Nicotinic cholinergic agonists inhibit androgen biosynthesis by cultured rat testicular cells.

The actions of cholinomimetics on androgen biosynthesis were investigated using a primary culture of testicular cells derived from adult hypophysectomized rats. Testicular cells were maintained in serum-free medium and treated with hCG and/or drugs on day 8 of culture. Media were collected 2 days later for measurement of steroids and cAMP. Treatment with hCG increased testosterone production 50-fold over control values, whereas treatment with cholinomimetics alone failed to increase androgen production. Concomitant treatment of testicular cells with nicotinic cholinergic agonists (lobeline, nicotine, and dimethylphenylpiperazinium iodide) inhibited hCG-stimulated androgen biosynthesis in a dose-dependent fashion, with IC50 values of 3 X 10(-5), 1.7 X 10(-4), and greater than 10(-3) M, respectively.

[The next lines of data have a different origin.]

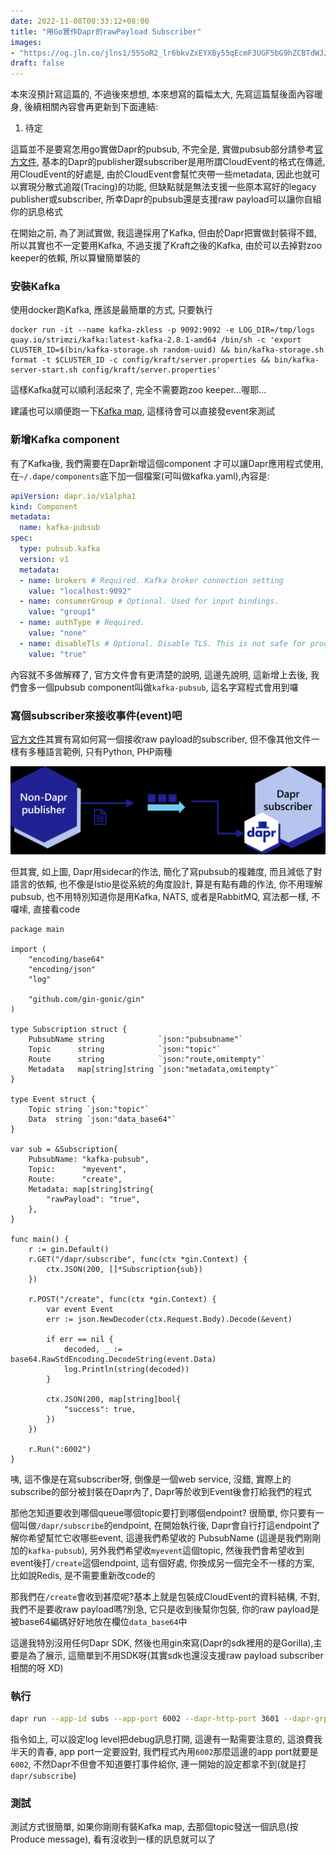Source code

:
 ```yaml
---
date: 2022-11-08T00:33:12+08:00
title: "用Go實作Dapr的rawPayload Subscriber"
images: 
- "https://og.jln.co/jlns1/55SoR2_lr6bkvZxEYXBy55qEcmF3UGF5bG9hZCBTdWJzY3JpYmVy"
draft: false
---
```


本來沒預計寫這篇的, 不過後來想想, 本來想寫的篇幅太大, 先寫這篇幫後面內容暖身, 後續相關內容會再更新到下面連結:

1. 待定

這篇並不是要寫怎用go實做Dapr的pubsub, 不完全是, 實做pubsub部分請參考[官方文件](https://docs.dapr.io/developing-applications/building-blocks/pubsub/howto-publish-subscribe/), 基本的Dapr的publisher跟subscriber是用所謂CloudEvent的格式在傳遞, 用CloudEvent的好處是, 由於CloudEvent會幫忙夾帶一些metadata, 因此也就可以實現分散式追蹤(Tracing)的功能, 但缺點就是無法支援一些原本寫好的legacy publisher或subscriber, 所幸Dapr的pubsub還是支援raw payload可以讓你自組你的訊息格式

在開始之前, 為了測試實做, 我這邊採用了Kafka, 但由於Dapr把實做封裝得不錯, 所以其實也不一定要用Kafka, 不過支援了Kraft之後的Kafka, 由於可以去掉對zoo keeper的依賴, 所以算蠻簡單裝的

### 安裝Kafka

使用docker跑Kafka, 應該是最簡單的方式, 只要執行

```shell
docker run -it --name kafka-zkless -p 9092:9092 -e LOG_DIR=/tmp/logs quay.io/strimzi/kafka:latest-kafka-2.8.1-amd64 /bin/sh -c 'export CLUSTER_ID=$(bin/kafka-storage.sh random-uuid) && bin/kafka-storage.sh format -t $CLUSTER_ID -c config/kraft/server.properties && bin/kafka-server-start.sh config/kraft/server.properties'
```

這樣Kafka就可以順利活起來了, 完全不需要跑zoo keeper...喔耶...

建議也可以順便跑一下[Kafka map](https://github.com/dushixiang/kafka-map), 這樣待會可以直接發event來測試

### 新增Kafka component

有了Kafka後, 我們需要在Dapr新增這個component 才可以讓Dapr應用程式使用, 在`~/.dape/components`底下加一個檔案(可叫做kafka.yaml),內容是:

```yaml
apiVersion: dapr.io/v1alpha1
kind: Component
metadata:
  name: kafka-pubsub
spec:
  type: pubsub.kafka
  version: v1
  metadata:
  - name: brokers # Required. Kafka broker connection setting
    value: "localhost:9092"
  - name: consumerGroup # Optional. Used for input bindings.
    value: "group1"
  - name: authType # Required.
    value: "none"
  - name: disableTls # Optional. Disable TLS. This is not safe for production!! You should read the `Mutual TLS` section for how to use TLS.
    value: "true"
```

內容就不多做解釋了, 官方文件會有更清楚的說明, 這邊先說明, 這新增上去後, 我們會多一個pubsub component叫做`kafka-pubsub`, 這名字寫程式會用到囉

### 寫個subscriber來接收事件(event)吧
[官方文件](https://docs.dapr.io/developing-applications/building-blocks/pubsub/pubsub-raw/)其實有寫如何寫一個接收raw payload的subscriber, 但不像其他文件一樣有多種語言範例, 只有Python, PHP兩種

![](images/20221108224329.png)

但其實, 如上圖, Dapr用sidecar的作法, 簡化了寫pubsub的複雜度, 而且減低了對語言的依賴, 也不像是Istio是從系統的角度設計, 算是有點有趣的作法, 你不用理解pubsub, 也不用特別知道你是用Kafka, NATS, 或者是RabbitMQ, 寫法都一樣, 不囉嗦, 直接看code

```golang
package main

import (
	"encoding/base64"
	"encoding/json"
	"log"

	"github.com/gin-gonic/gin"
)

type Subscription struct {
	PubsubName string            `json:"pubsubname"`
	Topic      string            `json:"topic"`
	Route      string            `json:"route,omitempty"`
	Metadata   map[string]string `json:"metadata,omitempty"`
}

type Event struct {
	Topic string `json:"topic"`
	Data  string `json:"data_base64"`
}

var sub = &Subscription{
	PubsubName: "kafka-pubsub",
	Topic:      "myevent",
	Route:      "create",
	Metadata: map[string]string{
		"rawPayload": "true",
	},
}

func main() {
	r := gin.Default()
	r.GET("/dapr/subscribe", func(ctx *gin.Context) {
		ctx.JSON(200, []*Subscription{sub})
	})

	r.POST("/create", func(ctx *gin.Context) {
		var event Event
		err := json.NewDecoder(ctx.Request.Body).Decode(&event)

		if err == nil {
			decoded, _ := base64.RawStdEncoding.DecodeString(event.Data)
			log.Println(string(decoded))
		}

		ctx.JSON(200, map[string]bool{
			"success": true,
		})
	})

	r.Run(":6002")
}
```

咦, 這不像是在寫subscriber呀, 倒像是一個web service, 沒錯, 實際上的subscribe的部分被封裝在Dapr內了, Dapr等於收到Event後會打給我們的程式

那他怎知道要收到哪個queue哪個topic要打到哪個endpoint? 很簡單, 你只要有一個叫做`/dapr/subscribe`的endpoint, 在開始執行後, Dapr會自行打這endpoint了解你希望幫忙它收哪些event, 這邊我們希望收的 PubsubName (這邊是我們剛剛加的`kafka-pubsub`), 另外我們希望收`myevent`這個topic, 然後我們會希望收到event後打`/create`這個endpoint, 這有個好處, 你換成另一個完全不一樣的方案, 比如說Redis, 是不需要重新改code的

那我們在`/create`會收到甚麼呢?基本上就是包裝成CloudEvent的資料結構, 不對, 我們不是要收raw payload嗎?別急, 它只是收到後幫你包裝, 你的raw payload是被base64編碼好好地放在欄位`data_base64`中

這邊我特別沒用任何Dapr SDK, 然後也用gin來寫(Dapr的sdk裡用的是Gorilla),主要是為了展示, 這簡單到不用SDK呀(其實sdk也還沒支援raw payload subscriber相關的呀 XD)

### 執行

```sh
dapr run --app-id subs --app-port 6002 --dapr-http-port 3601 --dapr-grpc-port 60001 --log-level debug go run main.go
```

指令如上, 可以設定log level把debug訊息打開, 這邊有一點需要注意的, 這浪費我半天的青春, app port一定要設對, 我們程式內用`6002`那麼這邊的app port就要是`6002`, 不然Dapr不但會不知道要打事件給你, 連一開始的設定都拿不到(就是打`dapr/subscribe`)

### 測試

測試方式很簡單, 如果你剛剛有裝Kafka map, 去那個topic發送一個訊息(按Produce message), 看有沒收到一樣的訊息就可以了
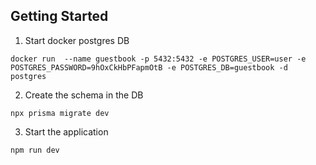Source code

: ## Getting Started

1. Start docker postgres DB 

```docker run  --name guestbook -p 5432:5432 -e POSTGRES_USER=user -e POSTGRES_PASSWORD=9hOxCkHbPFapmOtB -e POSTGRES_DB=guestbook -d postgres```

2. Create the schema in the DB 

```npx prisma migrate dev```

3. Start the application

```npm run dev```
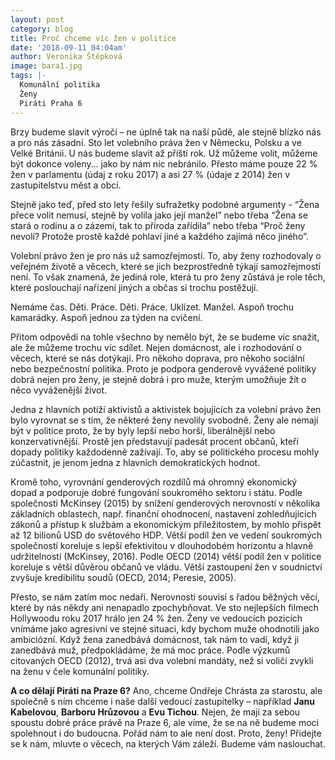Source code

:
 ```yaml
---
layout: post
category: blog
title: Proč chceme víc žen v politice
date: '2018-09-11 04:04am'
author: Veronika Štěpková
image: bara1.jpg
tags: |-
  Komunální politika
  Ženy
  Piráti Praha 6
---
```

Brzy budeme slavit výročí – ne úplně tak na naší půdě, ale stejně blízko nás a pro nás zásadní. Sto let volebního práva žen v Německu, Polsku a ve Velké Británii. U nás budeme slavit až příští rok. Už můžeme volit, můžeme být dokonce voleny… jako by nám nic nebránilo. Přesto máme pouze 22 % žen v parlamentu (údaj z roku 2017) a asi 27 % (údaje z 2014) žen v zastupitelstvu měst a obcí. 

Stejně jako teď, před sto lety řešily sufražetky podobné argumenty - “Žena přece volit nemusí, stejně by volila jako její manžel” nebo třeba “Žena se stará o rodinu a o zázemí, tak to příroda zařídila” nebo třeba “Proč ženy nevolí? Protože prostě každé pohlaví jiné a každého zajímá něco jiného”.

Volební právo žen je pro nás už samozřejmostí. To, aby ženy rozhodovaly o veřejném životě a věcech, které se jich bezprostředně týkají samozřejmostí není. To však znamená, že jediná role, která tu pro ženy zůstává je role těch, které poslouchají nařízení jiných a občas si trochu postěžují. 

Nemáme čas. Děti. Práce. Děti. Práce. Uklízet. Manžel. Aspoň trochu kamarádky. Aspoň jednou za týden na cvičení. 

Přitom odpovědí na tohle všechno by nemělo být, že se budeme víc snažit, ale že můžeme trochu víc sdílet. Nejen domácnost, ale i rozhodování o věcech, které se nás dotýkají. Pro někoho doprava, pro někoho sociální nebo bezpečnostní politika. Proto je podpora genderově vyvážené politiky dobrá nejen pro ženy, je stejně dobrá i pro muže, kterým umožňuje žít o něco vyváženější život.

Jedna z hlavních potíží aktivistů a aktivistek bojujících za volební právo žen bylo vyrovnat se s tím, že některé ženy nevolily svobodně. Ženy ale nemají být v politice proto, že by byly lepší nebo horší, liberálnější nebo konzervativnější. Prostě jen představují padesát procent občanů, kteří dopady politiky každodenně zažívají. To, aby se politického procesu mohly zúčastnit, je jenom jedna z hlavních demokratických hodnot. 

Kromě toho, vyrovnání genderových rozdílů má ohromný ekonomický dopad a podporuje dobré fungování soukromého sektoru i státu. Podle společnosti McKinsey (2015) by snížení genderových nerovností v několika základních oblastech, např. finanční ohodnocení, nastavení zohledňujících zákonů a přístup k službám a ekonomickým příležitostem, by mohlo přispět až 12 bilionů USD do světového HDP. Větší podíl žen ve vedení soukromých společností koreluje s lepší efektivitou v dlouhodobém horizontu a hlavně udržitelností (McKinsey, 2016). Podle OECD (2014) větší podíl žen v politice koreluje s větší důvěrou občanů ve vládu. Větší zastoupení žen v soudnictví zvyšuje kredibilitu soudů (OECD, 2014; Peresie, 2005).

Přesto, se nám zatím moc nedaří. Nerovnosti souvisí s řadou běžných věcí, které by nás někdy ani nenapadlo zpochybňovat. Ve sto nejlepších filmech Hollywoodu roku 2017 hrálo jen 24 % žen. Ženy ve vedoucích pozicích vnímáme jako agresivní ve stejné situaci, kdy bychom muže ohodnotili jako ambiciózní. Když žena zanedbává domácnost, tak nám to vadí, když ji zanedbává muž, předpokládáme, že má moc práce. Podle výzkumů citovaných OECD (2012), trvá asi dva volební mandáty, než si voliči zvykli na ženu v čele komunální politiky. 

**A co dělají Piráti na Praze 6?** Ano, chceme Ondřeje Chrásta za starostu, ale společně s ním chceme i naše další vedoucí zastupitelky – například **Janu Kabelovou**, **Barboru Hrůzovou** a **Evu Tichou**. Nejen, že mají za sebou spoustu dobré práce právě na Praze 6, ale víme, že se na ně budeme moci spolehnout i do budoucna. Pořád nám to ale není dost. Proto, ženy! Přidejte se k nám, mluvte o věcech, na kterých Vám záleží. Budeme vám naslouchat.
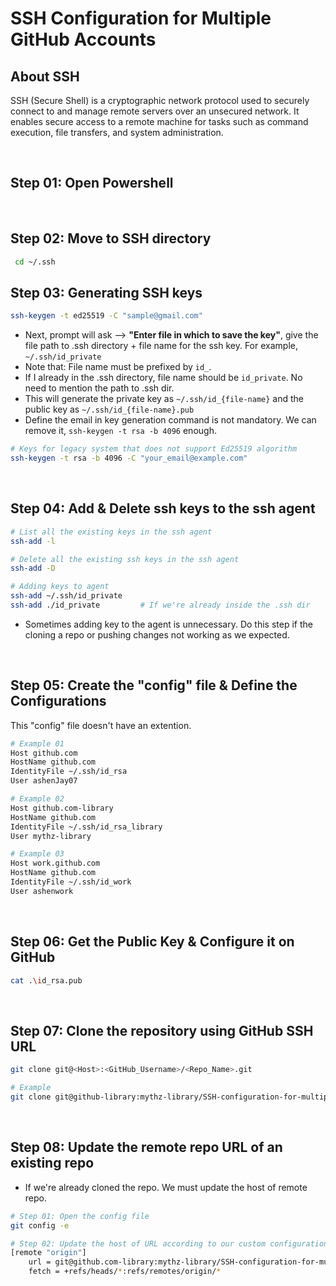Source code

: # SSH Configuration for Multiple GitHub Accounts

## About SSH

SSH (Secure Shell) is a cryptographic network protocol used to securely connect to and manage remote servers over an unsecured network. It enables secure access to a remote machine for tasks such as command execution, file transfers, and system administration.

<br/>

## Step 01: Open Powershell

<br/>

## Step 02: Move to SSH directory

```sh
 cd ~/.ssh
```

## Step 03: Generating SSH keys

```sh
ssh-keygen -t ed25519 -C "sample@gmail.com"

```

- Next, prompt will ask --> **"Enter file in which to save the key"**, give the file path to .ssh directory + file name for the ssh key. For example, `~/.ssh/id_private`
- Note that: File name must be prefixed by `id_`.
- If I already in the .ssh directory, file name should be `id_private`. No need to mention the path to .ssh dir.
- This will generate the private key as `~/.ssh/id_{file-name}` and the public key as `~/.ssh/id_{file-name}.pub`
- Define the email in key generation command is not mandatory. We can remove it, `ssh-keygen -t rsa -b 4096` enough.

```sh
# Keys for legacy system that does not support Ed25519 algorithm
ssh-keygen -t rsa -b 4096 -C "your_email@example.com"
```

<br/>

## Step 04: Add & Delete ssh keys to the ssh agent

```sh
# List all the existing keys in the ssh agent
ssh-add -l

# Delete all the existing ssh keys in the ssh agent
ssh-add -D

# Adding keys to agent
ssh-add ~/.ssh/id_private
ssh-add ./id_private         # If we're already inside the .ssh dir
```

- Sometimes adding key to the agent is unnecessary. Do this step if the cloning a repo or pushing changes not working as we expected.

<br/>

## Step 05: Create the "config" file & Define the Configurations

This "config" file doesn't have an extention.

```sh
# Example 01
Host github.com
HostName github.com
IdentityFile ~/.ssh/id_rsa
User ashenJay07

# Example 02
Host github.com-library
HostName github.com
IdentityFile ~/.ssh/id_rsa_library
User mythz-library

# Example 03
Host work.github.com
HostName github.com
IdentityFile ~/.ssh/id_work
User ashenwork
```

<br/>

## Step 06: Get the Public Key & Configure it on GitHub

```sh
cat .\id_rsa.pub
```

<br/>

## Step 07: Clone the repository using GitHub SSH URL

```sh
git clone git@<Host>:<GitHub_Username>/<Repo_Name>.git
```

```sh
# Example
git clone git@github-library:mythz-library/SSH-configuration-for-multiple-GitHub-accounts.git
```

<br/>

## Step 08: Update the remote repo URL of an existing repo

- If we're already cloned the repo. We must update the host of remote repo.

```sh
# Step 01: Open the config file
git config -e

# Step 02: Update the host of URL according to our custom configurations (github.com --> github.com-library)
[remote "origin"]
	url = git@github.com-library:mythz-library/SSH-configuration-for-multiple-GitHub-accounts.git
	fetch = +refs/heads/*:refs/remotes/origin/*

```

In contrast, two muscarinic cholinergic agonists, muscarine and bethanechol, failed to inhibit androgen production at concentrations up to 10(-3) M. A ganglionic nicotinic antagonist (hexamethonium), but not a skeletal muscle nicotinic antagonist (decamethonium), partially blocked the actions of lobeline. Lobeline (10-4) M) decreased hCG-stimulated testosterone production (50-75%) throughout the 2-day culture period; however, this inhibition was reversible upon removal of the drug. Lobeline also inhibited hCG-stimulated cAMP accumulation as well as testosterone production induced by cholera toxin (65% inhibition), forskolin (50% inhibition), or (Bu)2cAMP (70% inhibition). Lobeline inhibition of hCG-stimulated testosterone production was accompanied by decreases in medium accumulation of 17 alpha-hydroxypregnenolone (75%), 17 alpha-hydroxyprogesterone (85%), dehydroepiandrosterone (50%), and androstenedione (61%); however, the medium content of pregnenolone and progesterone were unchanged. Additional experiments demonstrated that lobeline suppressed the conversion of exogenous progesterone to testosterone, but did not affect the conversion of exogenous 17 alpha-hydroxyprogesterone to testosterone. These results indicate that nicotinic, but not muscarinic, cholinergic agonists inhibit androgen biosynthesis through selective inhibition of 17 alpha-hydroxylase activity. Thus, endogenous acetylcholine may be involved in the negative regulation of testicular steroidogenesis.